Exercise description: Transcribe all the entries word for word, but omit the images.

===== Extracted material

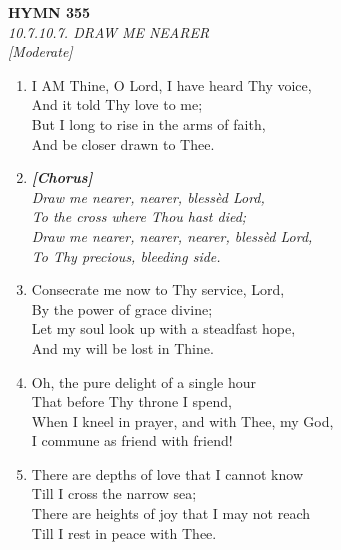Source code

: \newpage
\begin{center}
    {\Large \textbf{HYMN 355}}
    \\
    \textit{10.7.10.7. DRAW ME NEARER}
    \\
    \textit{\small [Moderate]}
\end{center}
\vspace{1em}

\begin{enumerate}
    \item I AM Thine, O Lord, I have heard Thy voice, \\
        And it told Thy love to me; \\
        But I long to rise in the arms of faith, \\
        And be closer drawn to Thee.

    \item[] \vspace{0.4em}
    \textbf{\textit{[Chorus]}} \\
    \textit{Draw me nearer, nearer, bless\`ed Lord,} \\
    \textit{To the cross where Thou hast died;} \\
    \textit{Draw me nearer, nearer, nearer, bless\`ed Lord,} \\
    \textit{To Thy precious, bleeding side.}
    \vspace{0.4em}

    \item Consecrate me now to Thy service, Lord, \\
        By the power of grace divine; \\
        Let my soul look up with a steadfast hope, \\
        And my will be lost in Thine.

    \item Oh, the pure delight of a single hour \\
        That before Thy throne I spend, \\
        When I kneel in prayer, and with Thee, my God, \\
        I commune as friend with friend!

    \item There are depths of love that I cannot know \\
        Till I cross the narrow sea; \\
        There are heights of joy that I may not reach \\
        Till I rest in peace with Thee.

\end{enumerate}

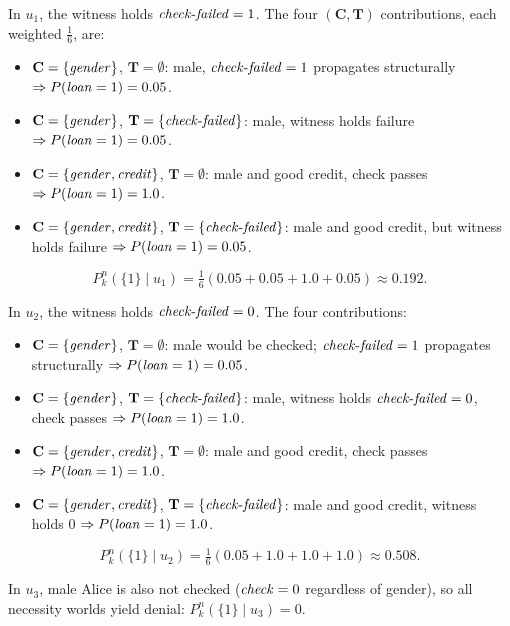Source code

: In $u_1$, the witness holds $\varname{check\text{-}failed}=1$.
The four $(\mathbf{C},\mathbf{T})$ contributions, each weighted $\tfrac{1}{6}$, are:
\begin{itemize}
\item[$\circ$] $\mathbf{C}=\{\varname{gender}\}$, $\mathbf{T}=\emptyset$:
  male, $\varname{check\text{-}failed}=1$ propagates structurally
  $\Rightarrow P(\varname{loan}=1)=0.05$.
\item[$\circ$] $\mathbf{C}=\{\varname{gender}\}$,
  $\mathbf{T}=\{\varname{check\text{-}failed}\}$:
  male, witness holds failure
  $\Rightarrow P(\varname{loan}=1)=0.05$.
\item[$\circ$] $\mathbf{C}=\{\varname{gender},\varname{credit}\}$, $\mathbf{T}=\emptyset$:
  male and good credit, check passes
  $\Rightarrow P(\varname{loan}=1)=1.0$.
\item[$\circ$] $\mathbf{C}=\{\varname{gender},\varname{credit}\}$,
  $\mathbf{T}=\{\varname{check\text{-}failed}\}$:
  male and good credit, but witness holds failure
  $\Rightarrow P(\varname{loan}=1)=0.05$.
\end{itemize}
\[ P_k^n(\{1\}\mid u_1)
   = \tfrac{1}{6}(0.05+0.05+1.0+0.05) \approx 0.192. \]

In $u_2$, the witness holds $\varname{check\text{-}failed}=0$.
The four contributions:
\begin{itemize}
\item[$\circ$] $\mathbf{C}=\{\varname{gender}\}$, $\mathbf{T}=\emptyset$:
  male would be checked; $\varname{check\text{-}failed}=1$ propagates structurally
  $\Rightarrow P(\varname{loan}=1)=0.05$.
\item[$\circ$] $\mathbf{C}=\{\varname{gender}\}$,
  $\mathbf{T}=\{\varname{check\text{-}failed}\}$:
  male, witness holds $\varname{check\text{-}failed}=0$, check passes
  $\Rightarrow P(\varname{loan}=1)=1.0$.
\item[$\circ$] $\mathbf{C}=\{\varname{gender},\varname{credit}\}$, $\mathbf{T}=\emptyset$:
  male and good credit, check passes
  $\Rightarrow P(\varname{loan}=1)=1.0$.
\item[$\circ$] $\mathbf{C}=\{\varname{gender},\varname{credit}\}$,
  $\mathbf{T}=\{\varname{check\text{-}failed}\}$:
  male and good credit, witness holds $0$
  $\Rightarrow P(\varname{loan}=1)=1.0$.
\end{itemize}
\[ P_k^n(\{1\}\mid u_2)
   = \tfrac{1}{6}(0.05+1.0+1.0+1.0) \approx 0.508. \]

In $u_3$, male Alice is also not checked ($\varname{check}=0$ regardless of gender),
so all necessity worlds yield denial: $P_k^n(\{1\}\mid u_3)=0$.


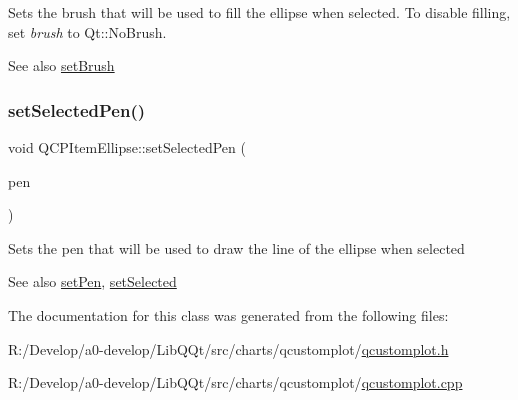 Sets the brush that will be used to fill the ellipse when selected. To disable filling, set {\itshape brush} to Qt\+::\+No\+Brush.

\begin{DoxySeeAlso}{See also}
\mbox{\hyperlink{class_q_c_p_item_ellipse_a49fc74e6965834e873d027d026def798}{set\+Brush}} 
\end{DoxySeeAlso}
\mbox{\label{class_q_c_p_item_ellipse_a6c542fba1dc918041c583f58a50dde99}} 
\subsubsection{\texorpdfstring{set\+Selected\+Pen()}{setSelectedPen()}}
{\footnotesize\ttfamily void Q\+C\+P\+Item\+Ellipse\+::set\+Selected\+Pen (\begin{DoxyParamCaption}\item[{const Q\+Pen \&}]{pen }\end{DoxyParamCaption})}

Sets the pen that will be used to draw the line of the ellipse when selected

\begin{DoxySeeAlso}{See also}
\mbox{\hyperlink{class_q_c_p_item_ellipse_adb81a663ed2420fcfa011e49f678d1a6}{set\+Pen}}, \mbox{\hyperlink{class_q_c_p_abstract_item_a203de94ad586cc44d16c9565f49d3378}{set\+Selected}} 
\end{DoxySeeAlso}


The documentation for this class was generated from the following files\+:\begin{DoxyCompactItemize}
\item 
R\+:/\+Develop/a0-\/develop/\+Lib\+Q\+Qt/src/charts/qcustomplot/\mbox{\hyperlink{qcustomplot_8h}{qcustomplot.\+h}}\item 
R\+:/\+Develop/a0-\/develop/\+Lib\+Q\+Qt/src/charts/qcustomplot/\mbox{\hyperlink{qcustomplot_8cpp}{qcustomplot.\+cpp}}\end{DoxyCompactItemize}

==========

The completed task:
Source code

: \newpage
\begin{center}
    {\Large \textbf{HYMN 355}}
    \\
    \textit{10.7.10.7. DRAW ME NEARER}
    \\
    \textit{\small [Moderate]}
\end{center}
\vspace{1em}

\begin{enumerate}
    \item I AM Thine, O Lord, I have heard Thy voice, \\
        And it told Thy love to me; \\
        But I long to rise in the arms of faith, \\
        And be closer drawn to Thee.

    \item[] \vspace{0.4em}
    \textbf{\textit{[Chorus]}} \\
    \textit{Draw me nearer, nearer, bless\`ed Lord,} \\
    \textit{To the cross where Thou hast died;} \\
    \textit{Draw me nearer, nearer, nearer, bless\`ed Lord,} \\
    \textit{To Thy precious, bleeding side.}
    \vspace{0.4em}

    \item Consecrate me now to Thy service, Lord, \\
        By the power of grace divine; \\
        Let my soul look up with a steadfast hope, \\
        And my will be lost in Thine.

    \item Oh, the pure delight of a single hour \\
        That before Thy throne I spend, \\
        When I kneel in prayer, and with Thee, my God, \\
        I commune as friend with friend!

    \item There are depths of love that I cannot know \\
        Till I cross the narrow sea; \\
        There are heights of joy that I may not reach \\
        Till I rest in peace with Thee.

\end{enumerate}

Source code

: In $u_1$, the witness holds $\varname{check\text{-}failed}=1$.
The four $(\mathbf{C},\mathbf{T})$ contributions, each weighted $\tfrac{1}{6}$, are:
\begin{itemize}
\item[$\circ$] $\mathbf{C}=\{\varname{gender}\}$, $\mathbf{T}=\emptyset$:
  male, $\varname{check\text{-}failed}=1$ propagates structurally
  $\Rightarrow P(\varname{loan}=1)=0.05$.
\item[$\circ$] $\mathbf{C}=\{\varname{gender}\}$,
  $\mathbf{T}=\{\varname{check\text{-}failed}\}$:
  male, witness holds failure
  $\Rightarrow P(\varname{loan}=1)=0.05$.
\item[$\circ$] $\mathbf{C}=\{\varname{gender},\varname{credit}\}$, $\mathbf{T}=\emptyset$:
  male and good credit, check passes
  $\Rightarrow P(\varname{loan}=1)=1.0$.
\item[$\circ$] $\mathbf{C}=\{\varname{gender},\varname{credit}\}$,
  $\mathbf{T}=\{\varname{check\text{-}failed}\}$:
  male and good credit, but witness holds failure
  $\Rightarrow P(\varname{loan}=1)=0.05$.
\end{itemize}
\[ P_k^n(\{1\}\mid u_1)
   = \tfrac{1}{6}(0.05+0.05+1.0+0.05) \approx 0.192. \]

In $u_2$, the witness holds $\varname{check\text{-}failed}=0$.
The four contributions:
\begin{itemize}
\item[$\circ$] $\mathbf{C}=\{\varname{gender}\}$, $\mathbf{T}=\emptyset$:
  male would be checked; $\varname{check\text{-}failed}=1$ propagates structurally
  $\Rightarrow P(\varname{loan}=1)=0.05$.
\item[$\circ$] $\mathbf{C}=\{\varname{gender}\}$,
  $\mathbf{T}=\{\varname{check\text{-}failed}\}$:
  male, witness holds $\varname{check\text{-}failed}=0$, check passes
  $\Rightarrow P(\varname{loan}=1)=1.0$.
\item[$\circ$] $\mathbf{C}=\{\varname{gender},\varname{credit}\}$, $\mathbf{T}=\emptyset$:
  male and good credit, check passes
  $\Rightarrow P(\varname{loan}=1)=1.0$.
\item[$\circ$] $\mathbf{C}=\{\varname{gender},\varname{credit}\}$,
  $\mathbf{T}=\{\varname{check\text{-}failed}\}$:
  male and good credit, witness holds $0$
  $\Rightarrow P(\varname{loan}=1)=1.0$.
\end{itemize}
\[ P_k^n(\{1\}\mid u_2)
   = \tfrac{1}{6}(0.05+1.0+1.0+1.0) \approx 0.508. \]

In $u_3$, male Alice is also not checked ($\varname{check}=0$ regardless of gender),
so all necessity worlds yield denial: $P_k^n(\{1\}\mid u_3)=0$.


 Sets the brush that will be used to fill the ellipse when selected. To disable filling, set {\itshape brush} to Qt\+::\+No\+Brush.

\begin{DoxySeeAlso}{See also}
\mbox{\hyperlink{class_q_c_p_item_ellipse_a49fc74e6965834e873d027d026def798}{set\+Brush}} 
\end{DoxySeeAlso}
\mbox{\label{class_q_c_p_item_ellipse_a6c542fba1dc918041c583f58a50dde99}} 
\subsubsection{\texorpdfstring{set\+Selected\+Pen()}{setSelectedPen()}}
{\footnotesize\ttfamily void Q\+C\+P\+Item\+Ellipse\+::set\+Selected\+Pen (\begin{DoxyParamCaption}\item[{const Q\+Pen \&}]{pen }\end{DoxyParamCaption})}

Sets the pen that will be used to draw the line of the ellipse when selected

\begin{DoxySeeAlso}{See also}
\mbox{\hyperlink{class_q_c_p_item_ellipse_adb81a663ed2420fcfa011e49f678d1a6}{set\+Pen}}, \mbox{\hyperlink{class_q_c_p_abstract_item_a203de94ad586cc44d16c9565f49d3378}{set\+Selected}} 
\end{DoxySeeAlso}


The documentation for this class was generated from the following files\+:\begin{DoxyCompactItemize}
\item 
R\+:/\+Develop/a0-\/develop/\+Lib\+Q\+Qt/src/charts/qcustomplot/\mbox{\hyperlink{qcustomplot_8h}{qcustomplot.\+h}}\item 
R\+:/\+Develop/a0-\/develop/\+Lib\+Q\+Qt/src/charts/qcustomplot/\mbox{\hyperlink{qcustomplot_8cpp}{qcustomplot.\+cpp}}\end{DoxyCompactItemize}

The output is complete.